Вкус бульона на губах. Живительный вкус. Улыбка – благодарность. У меня получилось тогда с Камаричем, получится и сейчас…»
– Ах, пане доктор! Вы очнулись? Слышите меня теперь?
Глава 15.
В которой Сережа Бартенев сообщает матери потрясающую новость, а Егор Головлев рассказывает Люше Осоргиной историю своей жизни.
От этого визита за версту несло странностью.
Раннее утро (Люша доподлинно знала, что Катиш редко просыпается прежде полудня – привычка еще артистических времен).
Темные круги вокруг всегда спокойных глаз Катиш. В самих глазах – какое-то тоскливое беспокойство. Ее никому не известный спутник – высокий, немолодой, нескладный, носатый, с большой головой и огненно рыжими волосами. Одет вроде бы прилично, но так, что Люше отчего-то вспоминаются спившиеся литераторы и актеры с Хитровки. В его ореховых глазах – то же выражение, что и у Катиш.
– Ивану Карповичу хуже? – сразу спросила Люша.
– Нет, слава богу, все в порядке, как вообще быть может, – ответила Катиш и представила своего спутника. – Егор Соломонович Головлев, старый знакомый… Любовь Николаевна Кантакузина…
«Отчество, должно быть, подлинное, а имя и фамилия – псевдоним. Или кличка,» – подумала Люша.
– Мы по пути заехали… Я Варечку поглядеть хотела…
– Да ради бога. Но только что ж на нее глядеть? – пожала плечами Люша. – Когда не спит – хнычет, ест или пузыри пускает. Интерес великий.
– Ты не понимаешь, – закатила глаза Катиш.

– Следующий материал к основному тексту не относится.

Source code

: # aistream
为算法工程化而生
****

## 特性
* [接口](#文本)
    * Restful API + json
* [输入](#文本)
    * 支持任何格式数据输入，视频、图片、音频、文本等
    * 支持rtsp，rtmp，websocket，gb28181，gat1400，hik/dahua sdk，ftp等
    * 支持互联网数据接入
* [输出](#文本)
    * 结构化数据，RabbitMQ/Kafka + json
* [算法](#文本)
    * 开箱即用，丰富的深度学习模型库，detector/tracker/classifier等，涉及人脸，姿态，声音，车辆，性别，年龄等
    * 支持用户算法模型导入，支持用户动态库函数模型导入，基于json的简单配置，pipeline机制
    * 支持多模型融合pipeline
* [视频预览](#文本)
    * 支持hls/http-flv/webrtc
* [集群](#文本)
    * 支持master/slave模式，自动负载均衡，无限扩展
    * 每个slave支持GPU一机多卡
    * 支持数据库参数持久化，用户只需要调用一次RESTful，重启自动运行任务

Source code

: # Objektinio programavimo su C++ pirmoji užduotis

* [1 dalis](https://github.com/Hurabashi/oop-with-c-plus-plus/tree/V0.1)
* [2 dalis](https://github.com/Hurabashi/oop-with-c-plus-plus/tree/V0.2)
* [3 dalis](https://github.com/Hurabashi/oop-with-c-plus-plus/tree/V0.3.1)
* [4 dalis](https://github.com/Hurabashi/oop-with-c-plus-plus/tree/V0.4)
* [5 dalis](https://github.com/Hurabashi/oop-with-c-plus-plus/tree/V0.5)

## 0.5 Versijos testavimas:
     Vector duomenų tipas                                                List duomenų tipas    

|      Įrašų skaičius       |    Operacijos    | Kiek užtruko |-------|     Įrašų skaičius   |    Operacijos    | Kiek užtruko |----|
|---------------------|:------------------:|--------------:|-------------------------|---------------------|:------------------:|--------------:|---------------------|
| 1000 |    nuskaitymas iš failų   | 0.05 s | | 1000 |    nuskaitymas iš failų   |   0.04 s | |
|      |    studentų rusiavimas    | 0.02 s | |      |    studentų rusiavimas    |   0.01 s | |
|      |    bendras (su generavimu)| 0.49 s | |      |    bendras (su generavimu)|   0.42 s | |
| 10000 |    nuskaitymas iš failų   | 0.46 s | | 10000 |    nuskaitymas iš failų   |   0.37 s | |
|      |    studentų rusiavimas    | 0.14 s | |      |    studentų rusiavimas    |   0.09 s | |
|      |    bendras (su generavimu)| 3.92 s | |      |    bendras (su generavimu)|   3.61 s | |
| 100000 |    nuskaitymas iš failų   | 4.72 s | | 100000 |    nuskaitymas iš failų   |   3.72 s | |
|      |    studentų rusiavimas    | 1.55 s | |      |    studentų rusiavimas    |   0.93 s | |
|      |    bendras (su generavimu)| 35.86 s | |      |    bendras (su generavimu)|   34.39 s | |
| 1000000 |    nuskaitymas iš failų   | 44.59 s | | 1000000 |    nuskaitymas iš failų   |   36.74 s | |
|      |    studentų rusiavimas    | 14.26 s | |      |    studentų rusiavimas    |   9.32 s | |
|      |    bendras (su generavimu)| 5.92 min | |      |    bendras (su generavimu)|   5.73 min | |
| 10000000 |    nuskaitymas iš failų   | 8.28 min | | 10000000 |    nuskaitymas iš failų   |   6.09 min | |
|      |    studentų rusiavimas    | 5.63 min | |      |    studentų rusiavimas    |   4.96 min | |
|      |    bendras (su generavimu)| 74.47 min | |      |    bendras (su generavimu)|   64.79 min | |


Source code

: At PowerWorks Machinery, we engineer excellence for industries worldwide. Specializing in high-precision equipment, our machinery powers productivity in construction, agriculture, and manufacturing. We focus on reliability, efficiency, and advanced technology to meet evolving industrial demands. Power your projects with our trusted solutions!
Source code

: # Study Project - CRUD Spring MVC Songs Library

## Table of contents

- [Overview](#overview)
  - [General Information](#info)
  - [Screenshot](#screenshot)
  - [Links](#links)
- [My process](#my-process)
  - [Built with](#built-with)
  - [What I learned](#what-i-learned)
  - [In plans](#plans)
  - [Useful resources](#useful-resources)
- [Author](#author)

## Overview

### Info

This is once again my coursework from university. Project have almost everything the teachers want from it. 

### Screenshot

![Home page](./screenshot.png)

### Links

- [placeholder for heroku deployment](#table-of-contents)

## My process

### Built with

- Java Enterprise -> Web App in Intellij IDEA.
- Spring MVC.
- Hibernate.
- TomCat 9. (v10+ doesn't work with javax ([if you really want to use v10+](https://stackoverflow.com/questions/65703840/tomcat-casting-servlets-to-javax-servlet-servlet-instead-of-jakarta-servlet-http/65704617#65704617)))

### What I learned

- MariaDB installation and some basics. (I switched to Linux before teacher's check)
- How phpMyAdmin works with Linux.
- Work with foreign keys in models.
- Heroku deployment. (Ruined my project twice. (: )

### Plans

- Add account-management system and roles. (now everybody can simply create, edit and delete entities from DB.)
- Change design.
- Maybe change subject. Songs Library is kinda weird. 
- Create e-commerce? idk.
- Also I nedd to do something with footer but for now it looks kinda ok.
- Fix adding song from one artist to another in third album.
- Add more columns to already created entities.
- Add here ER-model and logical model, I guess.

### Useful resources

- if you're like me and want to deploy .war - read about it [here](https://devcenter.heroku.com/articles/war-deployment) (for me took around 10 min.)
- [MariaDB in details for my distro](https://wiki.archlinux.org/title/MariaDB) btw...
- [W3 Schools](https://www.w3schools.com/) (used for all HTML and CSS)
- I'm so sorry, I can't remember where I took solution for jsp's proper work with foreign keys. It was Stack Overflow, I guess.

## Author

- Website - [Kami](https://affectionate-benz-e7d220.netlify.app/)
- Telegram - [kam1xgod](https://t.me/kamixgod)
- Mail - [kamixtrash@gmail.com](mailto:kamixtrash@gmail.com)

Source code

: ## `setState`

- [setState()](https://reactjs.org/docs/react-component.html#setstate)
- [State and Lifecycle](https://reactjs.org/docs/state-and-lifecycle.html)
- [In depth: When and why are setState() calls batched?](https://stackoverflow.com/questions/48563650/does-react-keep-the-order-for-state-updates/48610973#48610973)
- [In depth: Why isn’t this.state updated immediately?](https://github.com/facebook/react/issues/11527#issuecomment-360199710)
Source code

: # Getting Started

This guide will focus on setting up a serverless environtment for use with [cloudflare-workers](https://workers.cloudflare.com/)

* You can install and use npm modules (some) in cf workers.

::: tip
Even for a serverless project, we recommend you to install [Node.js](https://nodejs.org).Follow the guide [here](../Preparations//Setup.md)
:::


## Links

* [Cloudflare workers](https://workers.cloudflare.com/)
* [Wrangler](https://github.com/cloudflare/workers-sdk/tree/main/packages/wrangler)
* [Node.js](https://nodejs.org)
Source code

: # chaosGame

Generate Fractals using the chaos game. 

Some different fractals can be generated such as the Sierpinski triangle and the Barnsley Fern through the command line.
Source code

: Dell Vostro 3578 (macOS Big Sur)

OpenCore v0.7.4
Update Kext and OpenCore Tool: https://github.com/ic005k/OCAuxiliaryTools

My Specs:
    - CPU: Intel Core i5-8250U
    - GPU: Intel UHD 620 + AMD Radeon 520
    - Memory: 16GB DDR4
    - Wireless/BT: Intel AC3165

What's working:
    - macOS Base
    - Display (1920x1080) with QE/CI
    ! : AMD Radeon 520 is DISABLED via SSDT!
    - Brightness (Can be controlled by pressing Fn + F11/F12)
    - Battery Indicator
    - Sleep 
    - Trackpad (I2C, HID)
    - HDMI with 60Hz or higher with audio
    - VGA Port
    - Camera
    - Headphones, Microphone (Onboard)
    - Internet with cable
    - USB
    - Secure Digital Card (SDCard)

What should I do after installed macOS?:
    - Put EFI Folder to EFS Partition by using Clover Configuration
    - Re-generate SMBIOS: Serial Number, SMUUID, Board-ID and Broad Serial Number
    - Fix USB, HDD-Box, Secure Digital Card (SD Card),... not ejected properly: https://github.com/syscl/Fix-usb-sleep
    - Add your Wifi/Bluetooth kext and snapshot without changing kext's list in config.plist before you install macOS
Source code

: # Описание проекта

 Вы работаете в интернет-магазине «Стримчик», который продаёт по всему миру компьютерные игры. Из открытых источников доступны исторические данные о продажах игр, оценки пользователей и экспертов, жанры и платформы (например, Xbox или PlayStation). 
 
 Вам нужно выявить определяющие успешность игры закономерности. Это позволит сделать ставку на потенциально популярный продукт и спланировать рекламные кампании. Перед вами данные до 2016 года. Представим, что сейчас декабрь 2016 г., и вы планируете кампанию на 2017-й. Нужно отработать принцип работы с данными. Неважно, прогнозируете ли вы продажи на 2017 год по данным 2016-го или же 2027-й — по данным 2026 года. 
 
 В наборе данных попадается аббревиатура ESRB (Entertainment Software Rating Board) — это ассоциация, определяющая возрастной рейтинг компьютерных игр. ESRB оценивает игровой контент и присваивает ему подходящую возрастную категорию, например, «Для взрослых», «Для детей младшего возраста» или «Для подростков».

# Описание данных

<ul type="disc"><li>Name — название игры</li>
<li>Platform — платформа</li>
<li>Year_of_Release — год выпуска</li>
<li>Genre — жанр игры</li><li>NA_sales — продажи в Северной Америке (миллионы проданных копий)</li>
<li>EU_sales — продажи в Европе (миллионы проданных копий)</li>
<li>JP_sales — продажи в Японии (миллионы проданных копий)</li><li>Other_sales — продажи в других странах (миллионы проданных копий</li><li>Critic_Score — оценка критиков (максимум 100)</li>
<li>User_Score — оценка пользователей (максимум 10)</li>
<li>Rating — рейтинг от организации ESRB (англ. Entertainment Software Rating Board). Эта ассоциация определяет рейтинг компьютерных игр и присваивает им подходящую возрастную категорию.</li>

– Где уж мне, – ответила Люша.
Егор Соломонович молчал, похожий на пугало на оглобле.
– Пожалуйте чай пить…
Лукерья уже приготовила глазурованные горшки с тремя видами каши – пшенная с курагой, ячневая с травами и рисовая с изюмом – и теперь раскладывала по мисочкам повидло, варенье и свежевзбитые сливки. Сама Лукерья редко покидала кухню, но разведка у нее была поставлена прекрасно – касательно гостей она каким-то образом всегда все знала наперед, лишь только они миновали вазы на въезде в усадьбу. Садовник Филимон говорил, что если бы Лукерью обучить немецкому языку и заслать на кухню к кайзеру Вильгельму, так все германские планы были бы у нас как на ладони.